**Exercise directions:**
For each line of the data below, copy it if it holds the word "position".

[Saved data entries]
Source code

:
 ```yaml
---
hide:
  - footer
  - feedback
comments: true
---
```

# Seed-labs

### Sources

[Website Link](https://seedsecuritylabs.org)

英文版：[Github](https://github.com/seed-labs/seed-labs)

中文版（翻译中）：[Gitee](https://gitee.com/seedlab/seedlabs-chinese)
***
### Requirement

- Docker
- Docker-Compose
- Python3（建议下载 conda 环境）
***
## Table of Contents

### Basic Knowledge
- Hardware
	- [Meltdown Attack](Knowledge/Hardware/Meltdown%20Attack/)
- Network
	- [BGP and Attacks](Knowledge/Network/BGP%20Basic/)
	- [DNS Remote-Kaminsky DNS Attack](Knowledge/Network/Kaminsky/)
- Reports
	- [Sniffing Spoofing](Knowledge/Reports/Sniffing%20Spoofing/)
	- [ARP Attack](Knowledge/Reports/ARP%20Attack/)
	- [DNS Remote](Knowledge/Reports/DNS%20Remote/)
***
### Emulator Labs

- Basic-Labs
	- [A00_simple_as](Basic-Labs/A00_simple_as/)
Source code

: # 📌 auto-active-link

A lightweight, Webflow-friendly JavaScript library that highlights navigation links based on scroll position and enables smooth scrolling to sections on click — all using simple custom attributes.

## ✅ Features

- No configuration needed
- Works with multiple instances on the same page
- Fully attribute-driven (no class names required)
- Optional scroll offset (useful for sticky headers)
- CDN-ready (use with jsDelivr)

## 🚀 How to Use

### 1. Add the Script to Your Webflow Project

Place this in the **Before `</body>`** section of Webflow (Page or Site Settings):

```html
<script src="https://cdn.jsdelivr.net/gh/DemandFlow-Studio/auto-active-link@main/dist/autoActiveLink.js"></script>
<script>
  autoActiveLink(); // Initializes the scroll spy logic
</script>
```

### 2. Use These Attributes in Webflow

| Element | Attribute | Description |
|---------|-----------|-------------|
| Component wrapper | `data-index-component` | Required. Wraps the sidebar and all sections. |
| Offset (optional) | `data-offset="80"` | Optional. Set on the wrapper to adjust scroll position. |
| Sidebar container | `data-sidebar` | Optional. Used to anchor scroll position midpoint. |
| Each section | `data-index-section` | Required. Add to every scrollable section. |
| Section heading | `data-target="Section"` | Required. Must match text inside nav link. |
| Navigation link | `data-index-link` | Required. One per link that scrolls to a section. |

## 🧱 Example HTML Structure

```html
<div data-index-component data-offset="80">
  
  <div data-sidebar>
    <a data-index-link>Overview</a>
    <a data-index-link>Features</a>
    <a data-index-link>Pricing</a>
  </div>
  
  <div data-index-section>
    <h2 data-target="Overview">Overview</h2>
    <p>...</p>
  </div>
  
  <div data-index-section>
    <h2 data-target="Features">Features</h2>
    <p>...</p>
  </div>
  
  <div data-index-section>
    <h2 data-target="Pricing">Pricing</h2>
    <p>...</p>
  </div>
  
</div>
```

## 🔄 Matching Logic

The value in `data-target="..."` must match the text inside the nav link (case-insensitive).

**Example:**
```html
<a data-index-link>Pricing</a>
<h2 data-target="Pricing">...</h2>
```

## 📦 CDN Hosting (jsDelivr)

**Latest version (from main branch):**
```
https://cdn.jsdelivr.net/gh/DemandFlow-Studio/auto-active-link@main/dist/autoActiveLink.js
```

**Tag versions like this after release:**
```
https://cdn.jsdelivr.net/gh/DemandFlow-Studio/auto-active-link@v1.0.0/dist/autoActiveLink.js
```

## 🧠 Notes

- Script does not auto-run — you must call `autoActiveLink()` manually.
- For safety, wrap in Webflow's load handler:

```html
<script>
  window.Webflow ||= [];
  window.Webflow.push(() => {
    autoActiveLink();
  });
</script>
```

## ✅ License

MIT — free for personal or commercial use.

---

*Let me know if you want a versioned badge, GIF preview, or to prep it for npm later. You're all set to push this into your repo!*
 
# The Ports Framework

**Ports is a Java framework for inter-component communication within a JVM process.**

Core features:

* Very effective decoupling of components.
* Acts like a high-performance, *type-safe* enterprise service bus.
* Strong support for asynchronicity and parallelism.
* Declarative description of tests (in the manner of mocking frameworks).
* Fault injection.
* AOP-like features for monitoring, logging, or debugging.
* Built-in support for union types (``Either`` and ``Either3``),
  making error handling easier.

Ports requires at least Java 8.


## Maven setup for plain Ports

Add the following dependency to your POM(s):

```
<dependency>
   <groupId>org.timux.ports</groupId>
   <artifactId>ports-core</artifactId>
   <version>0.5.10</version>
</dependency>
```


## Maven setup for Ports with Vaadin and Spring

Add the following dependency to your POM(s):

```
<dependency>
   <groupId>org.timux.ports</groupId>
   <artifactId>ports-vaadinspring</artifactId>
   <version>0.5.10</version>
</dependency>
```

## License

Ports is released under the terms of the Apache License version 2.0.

**Solved problem:**
A lightweight, Webflow-friendly JavaScript library that highlights navigation links based on scroll position and enables smooth scrolling to sections on click — all using simple custom attributes.
| Offset (optional) | `data-offset="80"` | Optional. Set on the wrapper to adjust scroll position. |
| Sidebar container | `data-sidebar` | Optional. Used to anchor scroll position midpoint. |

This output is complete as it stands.